En toda disputa puede llegar un punto en que algo más fuerte —el odio, la rabia, el orgullo a menudo disfrazado de dignidad— se impone a la razón

El presidente del Gobierno, Mariano Rajoy, el viernes
El presidente del Gobierno, Mariano Rajoy, el viernesJuanjo Martin (EFE)

Se atribuye a Mark Twain la frase “la Historia no se repite, pero rima”. Los más recientes episodios de la relación entre el Gobierno de la Generalitat y el del Estado le hubieran confirmado en su opinión. Aún a quien, como el que escribe, sabe muy poca historia, no deja de sorprenderle cuánto se parecen entre sí los momentos en que las relaciones entre los dos Gobiernos han alcanzado su punto más bajo.

Tomemos como ejemplo el más conocido, el del sitio y la toma de Barcelona por las tropas al mando del duque de Berwick en 1714, considerado por muchos como un hito en la lucha de Cataluña por su independencia. Como sucede con todos los acontecimientos considerados trascendentales, hay muchas versiones de este; tomo la mía del excelente librito de Henry Kamen, España y Cataluña (2014), y me limito a los últimos días de un sitio que duró más de un año.

El ejército mandado por Berwick era muy superior a las fuerzas con las que podía contar Barcelona para su defensa. Por ello ofreció Berwick una rendición honrosa. El ofrecimiento fue rechazado, y el sitio duró hasta Septiembre de 1714, cuando la situación se hizo desesperada para los sitiados, y el día 11 el Conseller en Cap, Rafael de Casanovas, se enfrentó a un cruel dilema: si capitulaba, frustraba a todos aquellos ciudadanos que habían resistido hasta entonces; si los reunía para un nuevo asalto, los enviaba al matadero. La solución adoptada puede compararse con las relativas a la declaración de independencia por parte del presidente Puigdemont: hizo publicar un bando en que se daba una hora a los resistentes para que se reunieran para “derramar gloriosamente su sangre y vida por su Rey (Carlos III), por su honor, por la Patria y por la libertad de toda España”; si terminado ese plazo no respondían a la llamada rendiría la ciudad, como así sucedió. Pero durante meses Barcelona había mantenido una resistencia sin sentido. La historia, como ven, rima, por lo menos hasta ahora.

Nos deja una lección: en toda disputa puede llegar un punto en que algo más fuerte —el odio, la rabia, el orgullo a menudo disfrazado de dignidad— se impone a la razón. Es posible que, para una parte de la sociedad catalana, ese punto haya llegado.

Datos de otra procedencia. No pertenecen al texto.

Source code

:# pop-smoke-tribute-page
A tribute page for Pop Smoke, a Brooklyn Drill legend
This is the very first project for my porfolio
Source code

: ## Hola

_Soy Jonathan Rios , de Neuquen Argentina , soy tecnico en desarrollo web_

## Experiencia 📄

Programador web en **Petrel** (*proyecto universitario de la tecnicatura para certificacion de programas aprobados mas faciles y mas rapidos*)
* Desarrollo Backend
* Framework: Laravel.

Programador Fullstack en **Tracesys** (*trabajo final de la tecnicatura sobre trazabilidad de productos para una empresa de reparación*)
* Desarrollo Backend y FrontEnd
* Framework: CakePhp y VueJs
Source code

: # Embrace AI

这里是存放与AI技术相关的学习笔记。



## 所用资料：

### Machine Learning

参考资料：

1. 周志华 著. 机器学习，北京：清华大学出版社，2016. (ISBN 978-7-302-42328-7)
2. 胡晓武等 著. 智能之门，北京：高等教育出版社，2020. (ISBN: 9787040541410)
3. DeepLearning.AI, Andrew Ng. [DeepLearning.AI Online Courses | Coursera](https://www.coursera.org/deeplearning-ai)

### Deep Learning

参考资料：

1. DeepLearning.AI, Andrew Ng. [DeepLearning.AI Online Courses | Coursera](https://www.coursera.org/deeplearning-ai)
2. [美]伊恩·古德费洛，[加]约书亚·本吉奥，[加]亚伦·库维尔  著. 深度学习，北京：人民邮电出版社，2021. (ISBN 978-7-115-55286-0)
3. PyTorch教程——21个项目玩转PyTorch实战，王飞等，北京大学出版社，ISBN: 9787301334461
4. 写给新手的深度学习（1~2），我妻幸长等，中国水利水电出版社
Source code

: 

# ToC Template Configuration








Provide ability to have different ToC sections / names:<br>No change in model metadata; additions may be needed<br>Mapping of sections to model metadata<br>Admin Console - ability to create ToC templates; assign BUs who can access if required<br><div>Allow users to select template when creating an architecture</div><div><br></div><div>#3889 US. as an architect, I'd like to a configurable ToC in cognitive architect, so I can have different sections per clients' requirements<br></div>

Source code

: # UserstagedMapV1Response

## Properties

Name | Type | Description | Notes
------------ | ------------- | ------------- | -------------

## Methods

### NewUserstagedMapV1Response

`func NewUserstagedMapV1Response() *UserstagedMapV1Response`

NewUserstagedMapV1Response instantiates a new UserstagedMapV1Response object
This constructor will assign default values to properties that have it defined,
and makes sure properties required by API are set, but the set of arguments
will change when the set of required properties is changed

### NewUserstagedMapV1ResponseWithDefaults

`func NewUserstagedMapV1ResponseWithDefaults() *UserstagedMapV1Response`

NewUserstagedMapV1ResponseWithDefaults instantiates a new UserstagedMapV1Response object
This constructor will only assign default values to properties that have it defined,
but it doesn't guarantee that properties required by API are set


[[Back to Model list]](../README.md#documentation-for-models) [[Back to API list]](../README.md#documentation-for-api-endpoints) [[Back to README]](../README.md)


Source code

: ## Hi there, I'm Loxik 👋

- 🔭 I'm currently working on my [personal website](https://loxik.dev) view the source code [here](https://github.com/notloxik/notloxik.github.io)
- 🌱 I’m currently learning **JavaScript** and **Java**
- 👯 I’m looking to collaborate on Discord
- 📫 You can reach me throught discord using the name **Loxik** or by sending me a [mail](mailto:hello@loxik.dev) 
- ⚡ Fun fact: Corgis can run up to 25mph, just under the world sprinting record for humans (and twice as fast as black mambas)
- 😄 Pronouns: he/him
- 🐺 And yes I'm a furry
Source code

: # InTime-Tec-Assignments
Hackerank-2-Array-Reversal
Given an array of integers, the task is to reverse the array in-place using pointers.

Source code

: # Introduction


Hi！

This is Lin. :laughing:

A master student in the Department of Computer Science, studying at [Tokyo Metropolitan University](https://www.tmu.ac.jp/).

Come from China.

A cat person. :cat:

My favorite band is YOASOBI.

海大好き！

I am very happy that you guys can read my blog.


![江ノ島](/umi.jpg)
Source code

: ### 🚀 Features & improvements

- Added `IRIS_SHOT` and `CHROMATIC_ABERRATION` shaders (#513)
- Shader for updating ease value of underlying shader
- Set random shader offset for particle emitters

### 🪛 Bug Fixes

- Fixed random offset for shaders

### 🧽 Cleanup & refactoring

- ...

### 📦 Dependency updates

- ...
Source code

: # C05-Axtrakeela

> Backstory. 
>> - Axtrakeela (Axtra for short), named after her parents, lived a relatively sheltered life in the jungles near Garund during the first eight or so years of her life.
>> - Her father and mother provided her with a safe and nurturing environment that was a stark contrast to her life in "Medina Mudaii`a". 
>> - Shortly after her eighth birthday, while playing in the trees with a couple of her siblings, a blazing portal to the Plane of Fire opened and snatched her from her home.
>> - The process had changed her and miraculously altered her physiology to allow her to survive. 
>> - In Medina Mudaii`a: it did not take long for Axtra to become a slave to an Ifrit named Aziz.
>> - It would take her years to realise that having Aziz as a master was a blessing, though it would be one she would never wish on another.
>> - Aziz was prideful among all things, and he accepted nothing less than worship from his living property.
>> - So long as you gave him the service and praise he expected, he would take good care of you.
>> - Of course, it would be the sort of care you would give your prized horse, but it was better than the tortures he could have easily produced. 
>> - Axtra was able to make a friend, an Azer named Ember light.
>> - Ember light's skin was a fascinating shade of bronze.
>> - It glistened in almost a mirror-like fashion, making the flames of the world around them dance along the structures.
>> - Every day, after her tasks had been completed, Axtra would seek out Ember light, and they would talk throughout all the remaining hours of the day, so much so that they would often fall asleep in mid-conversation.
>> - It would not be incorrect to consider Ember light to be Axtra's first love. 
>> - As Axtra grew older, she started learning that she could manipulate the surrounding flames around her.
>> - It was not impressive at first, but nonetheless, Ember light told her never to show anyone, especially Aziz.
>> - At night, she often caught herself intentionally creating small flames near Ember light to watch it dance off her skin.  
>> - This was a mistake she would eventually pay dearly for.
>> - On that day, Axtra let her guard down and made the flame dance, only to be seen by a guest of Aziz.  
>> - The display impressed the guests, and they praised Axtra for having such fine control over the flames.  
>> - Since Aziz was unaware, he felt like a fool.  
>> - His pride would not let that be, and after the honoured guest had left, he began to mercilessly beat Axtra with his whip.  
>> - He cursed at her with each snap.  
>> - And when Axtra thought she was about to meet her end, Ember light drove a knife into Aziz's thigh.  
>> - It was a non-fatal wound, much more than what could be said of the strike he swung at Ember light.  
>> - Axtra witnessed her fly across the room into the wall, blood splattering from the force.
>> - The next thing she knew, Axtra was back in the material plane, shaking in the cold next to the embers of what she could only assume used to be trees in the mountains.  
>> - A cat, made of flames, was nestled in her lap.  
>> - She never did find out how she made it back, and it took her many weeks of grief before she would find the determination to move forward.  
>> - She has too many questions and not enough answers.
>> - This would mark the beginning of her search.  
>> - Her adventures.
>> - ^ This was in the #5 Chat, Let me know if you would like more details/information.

No terminan aquí los parecidos. En sus memorias, Berwick escribió: “Si los ministros y generales del Rey de España (Felipe V) hubieran sido más comedidos en su lenguaje, Barcelona habría capitulado inmediatamente (…); pero como en público no hablaban de otra cosa más que de saqueos y ejecuciones, la gente acabó furiosa y desesperada”. Para los que vivimos en Cataluña, la descripción de Berwick cuadra muy bien con la actitud del Gobierno del Estado durante los cinco últimos años.

Estamos en lo que puede ser la tarde del 11 de Septiembre de 1714. Por favor, esforcémonos todos en no repetir la Historia.